Question

Two dice are thrown simultaneously. If $X$ denotes the number of fours, then the expectation of $X$ will be:

• A. $\frac{5}{9}$
• B. $\frac{1}{3}$
• C. $\frac{4}{7}$
• D. $\frac{3}{8}$

Hint:

When calculating the expectation of an event involving multiple independent trials (like rolling dice), the total expectation is simply the sum of the individual expectations. For each die, the expectation is the probability of getting the event (in this case, rolling a four), and since the dice rolls are independent, we can just add the expectations together.

Answer 1

The Correct Option is B

Each die has a probability of \( \frac{1}{6} \) of showing a four.

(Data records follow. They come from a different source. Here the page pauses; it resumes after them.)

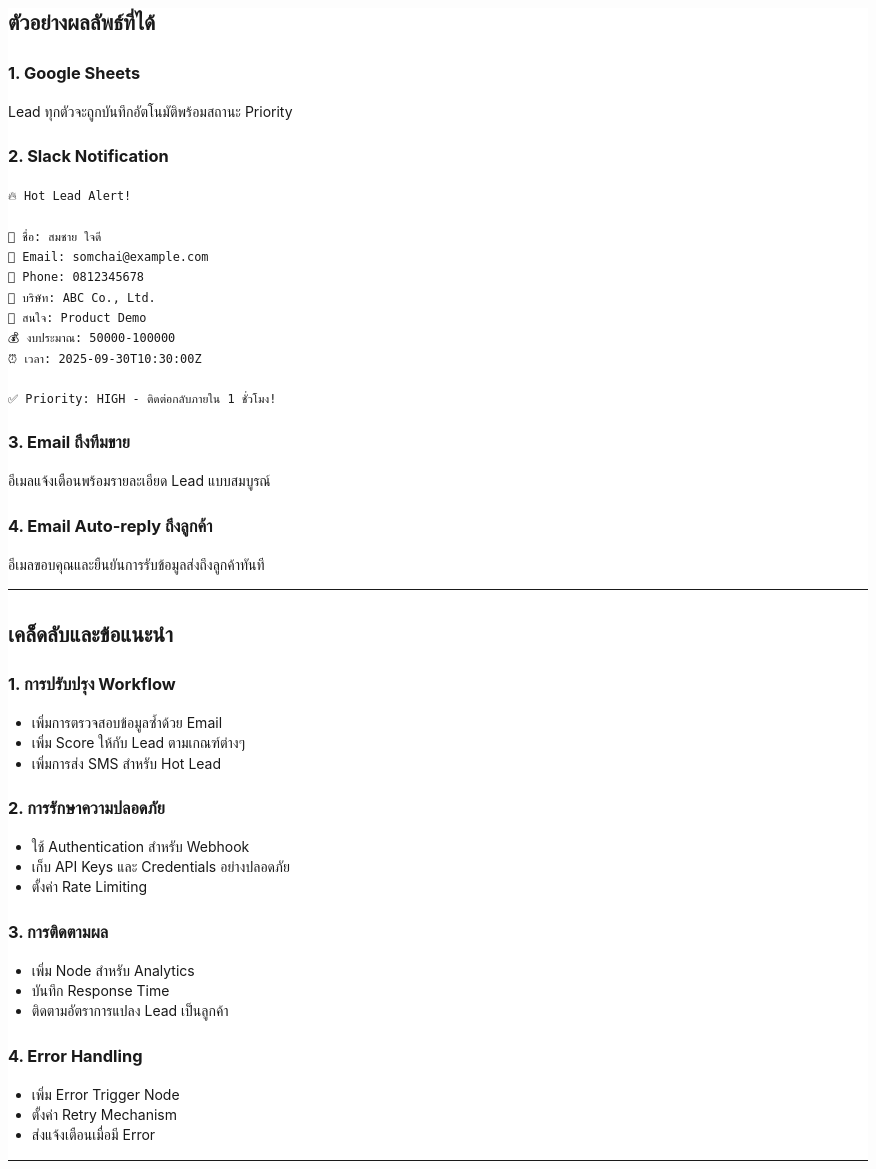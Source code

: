 
## ตัวอย่างผลลัพธ์ที่ได้

### 1. Google Sheets
Lead ทุกตัวจะถูกบันทึกอัตโนมัติพร้อมสถานะ Priority

### 2. Slack Notification
```
🔥 Hot Lead Alert!

👤 ชื่อ: สมชาย ใจดี
📧 Email: somchai@example.com
📱 Phone: 0812345678
🏢 บริษัท: ABC Co., Ltd.
💼 สนใจ: Product Demo
💰 งบประมาณ: 50000-100000
⏰ เวลา: 2025-09-30T10:30:00Z

✅ Priority: HIGH - ติดต่อกลับภายใน 1 ชั่วโมง!
```

### 3. Email ถึงทีมขาย
อีเมลแจ้งเตือนพร้อมรายละเอียด Lead แบบสมบูรณ์

### 4. Email Auto-reply ถึงลูกค้า
อีเมลขอบคุณและยืนยันการรับข้อมูลส่งถึงลูกค้าทันที

---

## เคล็ดลับและข้อแนะนำ

### 1. การปรับปรุง Workflow
- เพิ่มการตรวจสอบข้อมูลซ้ำด้วย Email
- เพิ่ม Score ให้กับ Lead ตามเกณฑ์ต่างๆ
- เพิ่มการส่ง SMS สำหรับ Hot Lead

### 2. การรักษาความปลอดภัย
- ใช้ Authentication สำหรับ Webhook
- เก็บ API Keys และ Credentials อย่างปลอดภัย
- ตั้งค่า Rate Limiting

### 3. การติดตามผล
- เพิ่ม Node สำหรับ Analytics
- บันทึก Response Time
- ติดตามอัตราการแปลง Lead เป็นลูกค้า

### 4. Error Handling
- เพิ่ม Error Trigger Node
- ตั้งค่า Retry Mechanism
- ส่งแจ้งเตือนเมื่อมี Error

---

The expectation of \( X \) (the number of fours) is the sum of the expectations for each die:

\[ E(X) = E(X_1) + E(X_2), \]

where:

\[ E(X_1) = \frac{1}{6}, \quad E(X_2) = \frac{1}{6}. \]

Thus:

\[ E(X) = \frac{1}{6} + \frac{1}{6} = \frac{2}{6} = \frac{1}{3}. \]

Answer 2

Each die has a probability of \( \frac{1}{6} \) of showing a four. The expectation of \( X \) (the number of fours) is the sum of the expectations for each die:

\[ E(X) = E(X_1) + E(X_2) \]

Step 1: Find the expectation for each individual die:

The expectation for each die, \( E(X_1) \) and \( E(X_2) \), is given by the probability of getting a four on each die, which is \( \frac{1}{6} \). Thus, we have:

\[ E(X_1) = \frac{1}{6}, \quad E(X_2) = \frac{1}{6} \]

Step 2: Add the expectations for the two dice:

The total expectation, \( E(X) \), is the sum of the expectations for each die:

\[ E(X) = \frac{1}{6} + \frac{1}{6} = \frac{2}{6} = \frac{1}{3} \]

Conclusion: Thus, the expectation of \( X \) (the number of fours) is \( \frac{1}{3} \).